* [Assigned task] Set down the data below in full, exactly as it reads, but without the pictures.

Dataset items
- Opening Delimiter -

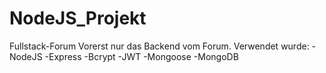 # NodeJS_Projekt
Fullstack-Forum
Vorerst nur das Backend vom Forum.
Verwendet wurde:
-NodeJS
-Express
-Bcrypt
-JWT
-Mongoose
-MongoDB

- Closing Delimiter -

* [Answer box]
 # NodeJS_Projekt
Fullstack-Forum
Vorerst nur das Backend vom Forum.
Verwendet wurde:
-NodeJS
-Express
-Bcrypt
-JWT
-Mongoose
-MongoDB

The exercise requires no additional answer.